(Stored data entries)
-*-*-
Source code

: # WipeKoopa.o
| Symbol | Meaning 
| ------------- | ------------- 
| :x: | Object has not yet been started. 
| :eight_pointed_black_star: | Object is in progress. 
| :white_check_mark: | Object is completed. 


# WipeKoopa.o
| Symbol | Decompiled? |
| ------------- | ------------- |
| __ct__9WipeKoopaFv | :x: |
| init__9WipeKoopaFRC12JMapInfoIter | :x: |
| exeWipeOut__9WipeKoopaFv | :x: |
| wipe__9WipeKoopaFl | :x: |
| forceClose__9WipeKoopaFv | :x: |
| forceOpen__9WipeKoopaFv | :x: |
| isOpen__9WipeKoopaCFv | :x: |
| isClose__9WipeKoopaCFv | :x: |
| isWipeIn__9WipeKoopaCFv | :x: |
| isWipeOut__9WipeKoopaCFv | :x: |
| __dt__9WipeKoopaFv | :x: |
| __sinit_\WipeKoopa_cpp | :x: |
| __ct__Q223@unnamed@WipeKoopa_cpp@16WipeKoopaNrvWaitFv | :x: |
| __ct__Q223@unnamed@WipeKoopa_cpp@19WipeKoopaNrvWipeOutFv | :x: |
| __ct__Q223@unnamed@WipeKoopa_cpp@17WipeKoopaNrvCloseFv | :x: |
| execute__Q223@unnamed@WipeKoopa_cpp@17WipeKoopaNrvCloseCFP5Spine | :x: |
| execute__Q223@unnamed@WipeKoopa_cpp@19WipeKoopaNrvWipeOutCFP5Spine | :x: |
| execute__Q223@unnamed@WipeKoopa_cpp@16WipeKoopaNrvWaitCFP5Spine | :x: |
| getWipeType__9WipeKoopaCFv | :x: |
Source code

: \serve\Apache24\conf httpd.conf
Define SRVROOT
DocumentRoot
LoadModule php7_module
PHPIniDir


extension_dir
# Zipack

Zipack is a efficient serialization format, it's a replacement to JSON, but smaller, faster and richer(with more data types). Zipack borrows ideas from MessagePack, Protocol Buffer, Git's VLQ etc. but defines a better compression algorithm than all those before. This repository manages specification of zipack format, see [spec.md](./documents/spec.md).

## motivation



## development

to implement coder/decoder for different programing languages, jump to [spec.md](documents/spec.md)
-*-*-
Your instructions:
Could you repeat every record word for word?

Exercise solution:
Source code

: # WipeKoopa.o
| Symbol | Meaning 
| ------------- | ------------- 
| :x: | Object has not yet been started. 
| :eight_pointed_black_star: | Object is in progress. 
| :white_check_mark: | Object is completed. 


# WipeKoopa.o
| Symbol | Decompiled? |
| ------------- | ------------- |
| __ct__9WipeKoopaFv | :x: |
| init__9WipeKoopaFRC12JMapInfoIter | :x: |
| exeWipeOut__9WipeKoopaFv | :x: |
| wipe__9WipeKoopaFl | :x: |
| forceClose__9WipeKoopaFv | :x: |
| forceOpen__9WipeKoopaFv | :x: |
| isOpen__9WipeKoopaCFv | :x: |
| isClose__9WipeKoopaCFv | :x: |
| isWipeIn__9WipeKoopaCFv | :x: |
| isWipeOut__9WipeKoopaCFv | :x: |
| __dt__9WipeKoopaFv | :x: |
| __sinit_\WipeKoopa_cpp | :x: |
| __ct__Q223@unnamed@WipeKoopa_cpp@16WipeKoopaNrvWaitFv | :x: |
| __ct__Q223@unnamed@WipeKoopa_cpp@19WipeKoopaNrvWipeOutFv | :x: |
| __ct__Q223@unnamed@WipeKoopa_cpp@17WipeKoopaNrvCloseFv | :x: |
| execute__Q223@unnamed@WipeKoopa_cpp@17WipeKoopaNrvCloseCFP5Spine | :x: |
| execute__Q223@unnamed@WipeKoopa_cpp@19WipeKoopaNrvWipeOutCFP5Spine | :x: |
| execute__Q223@unnamed@WipeKoopa_cpp@16WipeKoopaNrvWaitCFP5Spine | :x: |
| getWipeType__9WipeKoopaCFv | :x: |
Source code

: \serve\Apache24\conf httpd.conf
Define SRVROOT
DocumentRoot
LoadModule php7_module
PHPIniDir


extension_dir
# Zipack

Zipack is a efficient serialization format, it's a replacement to JSON, but smaller, faster and richer(with more data types). Zipack borrows ideas from MessagePack, Protocol Buffer, Git's VLQ etc. but defines a better compression algorithm than all those before. This repository manages specification of zipack format, see [spec.md](./documents/spec.md).

## motivation



## development

to implement coder/decoder for different programing languages, jump to [spec.md](documents/spec.md)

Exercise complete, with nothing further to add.